The Lethbridge Folk Club is hosting its first Lethbridge Roots Music Festival at Legacy Regional Park today from noon to 7:30 p.m..
The 73-acre park will host a free day-long event with 10 musical artists including Lethbridge roots musician Ryland Moranz, whose 2020 album “XO, 1945” was a nominee for Contemporary Album of the Year at the 17th Canadian Folk Music Awards in 2022.
Building off the Club’s Folk Festival last year it is looking to expand with this event opening more areas and having multiple stages for performers. The Club is also partnering with the Lethbridge Jazz Society to help bring more to the event.
“Because of the size of the festival and the fact that it’s being held in a public park, we can’t sell tickets. So we got a partner and also applied for grants to see if we could get public funding to help us put this on. We were fortunate that we received support from the City and also from the Province and Federal government. All three are chipping in to make this possible,” said Tom Moffatt, president of the Lethbridge Folk Club.
The festival will look to expand on what it offers to the public, with crafts for kids at the Pavilion building from noon to 3 p.m. followed by three music workshops working on vocal harmony, dobro lessons (an acoustic guitar with a metal resonator built into its body), and songwriting.

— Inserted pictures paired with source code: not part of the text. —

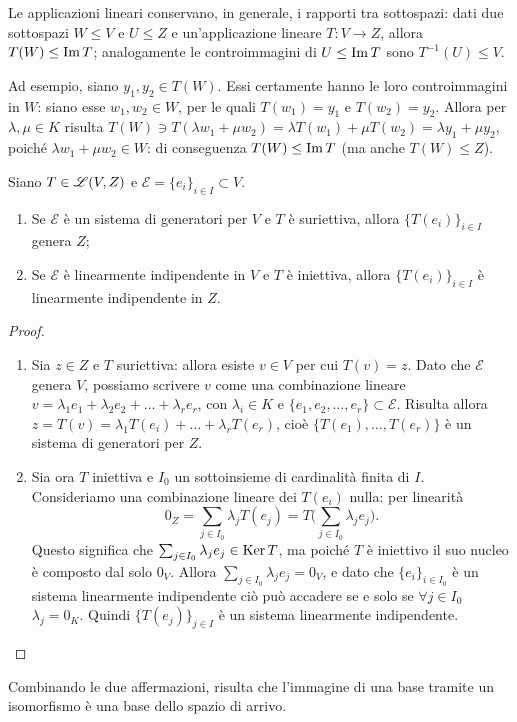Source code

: \begin{osservazione} \label{o:applicazioni-sottospazi}
	Le applicazioni lineari conservano, in generale, i rapporti tra sottospazi: dati due sottospazi $W\le V$ e $U\le Z$ e un'applicazione lineare $T\colon V\to Z$, allora $T(W)\leq \operatorname{Im} T$; analogamente le controimmagini di $U\le \operatorname{Im} T$ sono $T^{-1}(U)\leq V$.

	Ad esempio, siano $y_1,y_2\in T(W)$.
	Essi certamente hanno le loro controimmagini in $W$: siano esse $w_1,w_2\in W$, per le quali $T(w_1)=y_1$ e $T(w_2)=y_2$.
	Allora per $\lambda,\mu\in K$ risulta $T(W)\ni T(\lambda w_1+\mu w_2)=\lambda T(w_1)+\mu T(w_2)=\lambda y_1+\mu y_2$, poiché $\lambda w_1+\mu w_2\in W$: di conseguenza $T(W)\le\operatorname{Im} T$ (ma anche $T(W)\le Z$).
\end{osservazione}

\begin{teorema}
	Siano $T\in\mathscr L(V,Z)$ e $\mathcal E=\{e_i\}_{i\in I}\subset V$.
	\begin{enumerate}
		\item Se $\mathcal E$ è un sistema di generatori per $V$ e $T$ è suriettiva, allora $\{T(e_i)\}_{i\in I}$ genera $Z$;
		\item Se $\mathcal E$ è linearmente indipendente in $V$ e $T$ è iniettiva, allora $\{T(e_i)\}_{i\in I}$ è linearmente indipendente in $Z$.
	\end{enumerate}
\end{teorema}
\begin{proof}
	\begin{enumerate}
		\item Sia $z\in Z$ e $T$ suriettiva: allora esiste $v\in V$ per cui $T(v)=z$.
			Dato che $\mathcal E$ genera $V$, possiamo scrivere $v$ come una combinazione lineare $v=\lambda_1e_1+\lambda_2e_2+\dots+\lambda_re_r$, con $\lambda_i\in K$ e $\{e_1,e_2,\dots,e_r\}\subset\mathcal E$.
			Risulta allora $z=T(v)=\lambda_1T(e_i)+\dots+\lambda_rT(e_r)$, cioè $\{T(e_1),\dots,T(e_r)\}$ è un sistema di generatori per $Z$.
		\item Sia ora $T$ iniettiva e $I_0$ un sottoinsieme di cardinalità finita di $I$.
			Consideriamo una combinazione lineare dei $T(e_i)$ nulla: per linearità
			\begin{equation*}
				0_Z=\sum_{j\in I_0}\lambda_jT(e_j)=T\bigg(\sum_{j\in I_0}\lambda_je_j\bigg).
			\end{equation*}
			Questo significa che $\sum_{j\in I_0}\lambda_je_j\in\operatorname{Ker} T$, ma poiché $T$ è iniettivo il suo nucleo è composto dal solo $0_V$.
			Allora $\sum_{j\in I_0}\lambda_je_j=0_V$, e dato che $\{e_i\}_{i\in I_0}$ è un sistema linearmente indipendente ciò può accadere se e solo se $\forall j\in I_0$ $\lambda_j=0_K$.
			Quindi $\{T(e_j)\}_{j\in I}$ è un sistema linearmente indipendente.\qedhere
	\end{enumerate}
\end{proof}
Combinando le due affermazioni, risulta che l'immagine di una base tramite un isomorfismo è una base dello spazio di arrivo.

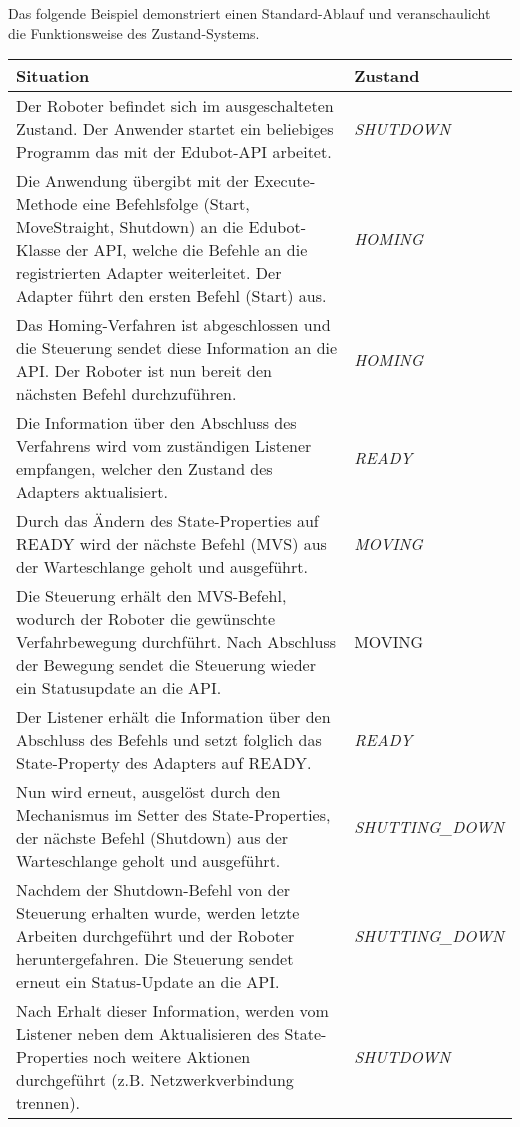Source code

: \newline
Das folgende Beispiel demonstriert einen Standard-Ablauf und veranschaulicht die Funktionsweise des Zustand-Systems.
\newline
\newline
\begin{tabular}{|p{10cm}|p{4cm}|}
\hline \rowcolor{lightgray} \hline
\textbf{Situation} & \textbf{Zustand}\\
\hline
Der Roboter befindet sich im ausgeschalteten Zustand. Der Anwender startet ein beliebiges Programm das mit der Edubot-API arbeitet. & \textit{SHUTDOWN}\\
\hline
Die Anwendung übergibt mit der Execute-Methode eine Befehlsfolge (Start, MoveStraight, Shutdown) an die Edubot-Klasse der API, welche die Befehle an die registrierten Adapter weiterleitet. Der Adapter führt den ersten Befehl (Start) aus. & \textit{HOMING}\\
\hline
Das Homing-Verfahren ist abgeschlossen und die Steuerung sendet diese Information an die API. Der Roboter ist nun bereit den nächsten Befehl durchzuführen. & \textit{HOMING}\\
\hline
Die Information über den Abschluss des Verfahrens wird vom zuständigen Listener empfangen, welcher den Zustand des Adapters aktualisiert. & \textit{READY}\\
\hline
Durch das Ändern des State-Properties auf READY wird der nächste Befehl (MVS) aus der Warteschlange geholt und ausgeführt. & \textit{MOVING}\\
\hline
Die Steuerung erhält den MVS-Befehl, wodurch der Roboter die gewünschte Verfahrbewegung durchführt. Nach Abschluss der Bewegung sendet die Steuerung wieder ein Statusupdate an die API.	 & MOVING\\
\hline
Der Listener erhält die Information über den Abschluss des Befehls und setzt folglich das State-Property des Adapters auf READY. & \textit{READY}\\
\hline
Nun wird erneut, ausgelöst durch den Mechanismus im Setter des State-Properties, der nächste Befehl (Shutdown) aus der Warteschlange geholt und ausgeführt. & \textit{SHUTTING\_DOWN}\\
\hline
Nachdem der Shutdown-Befehl von der Steuerung erhalten wurde, werden letzte Arbeiten durchgeführt und der Roboter heruntergefahren. Die Steuerung sendet erneut ein Status-Update an die API. & \textit{SHUTTING\_DOWN}\\
\hline
Nach Erhalt dieser Information, werden vom Listener neben dem Aktualisieren des State-Properties noch weitere Aktionen durchgeführt (z.B. Netzwerkverbindung trennen). & \textit{SHUTDOWN}\\
\hline
\end{tabular}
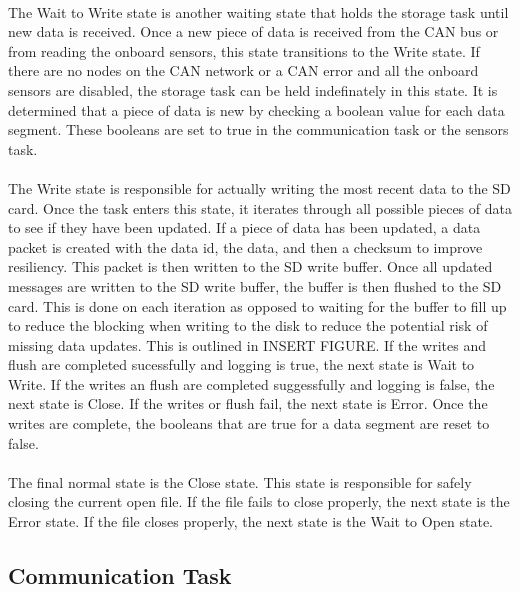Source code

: \paragraph{}
The Wait to Write state is another waiting state that holds the storage task until new data is received.
Once a new piece of data is received from the CAN bus or from reading the onboard sensors, this state transitions to the Write state.
If there are no nodes on the CAN network or a CAN error and all the onboard sensors are disabled, the storage task can be held indefinately in this state.
It is determined that a piece of data is new by checking a boolean value for each data segment.
These booleans are set to true in the communication task or the sensors task.

\paragraph{}
The Write state is responsible for actually writing the most recent data to the SD card.
Once the task enters this state, it iterates through all possible pieces of data to see if they have been updated.
If a piece of data has been updated, a data packet is created with the data id, the data, and then a checksum to improve resiliency.
This packet is then written to the SD write buffer.
Once all updated messages are written to the SD write buffer, the buffer is then flushed to the SD card.
This is done on each iteration as opposed to waiting for the buffer to fill up to reduce the blocking when writing to the disk to reduce the potential risk of missing data updates.
This is outlined in INSERT FIGURE.
If the writes and flush are completed sucessfully and logging is true, the next state is Wait to Write.
If the writes an flush are completed suggessfully and logging is false, the next state is Close.
If the writes or flush fail, the next state is Error.
Once the writes are complete, the booleans that are true for a data segment are reset to false.

\paragraph{}
The final normal state is the Close state.
This state is responsible for safely closing the current open file.
If the file fails to close properly, the next state is the Error state.
If the file closes properly, the next state is the Wait to Open state.

\subsection{Communication Task}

The festival will also see a return of a former board member from the Club back in the 1990s, Larry Steinbrenner, performing under the stage name Dr. Lar-Bar, and pays homage to his profession of archaeology and anthropology with folk songs about Charles Darwin.
Locally, the talent of Makiisma will also be performing, having recently preformed at the Geomatic Attic’s Wide Skies Music Festival here in Lethbridge.
The festival will encompass a wide variety of roots-style artists from across Canada and locally, hoping to continue this event into the next year.
“We’re doing a survey at the festival to see if people are responding and whether they think it would be good to do it again next year. One of the other goals we had in putting this on was to show that you could have a fairly large festival similar to things that they do in Calgary, Edmonton and Grande Prairie. I think one of the things we’re trying to demonstrate is that it is possible to have a fair-sized festival here, there’s a lot of different areas in the park that you can set up. Whether it’s us doing it again, at least maybe we will inspire other people to do it again in the future,” said Moffatt.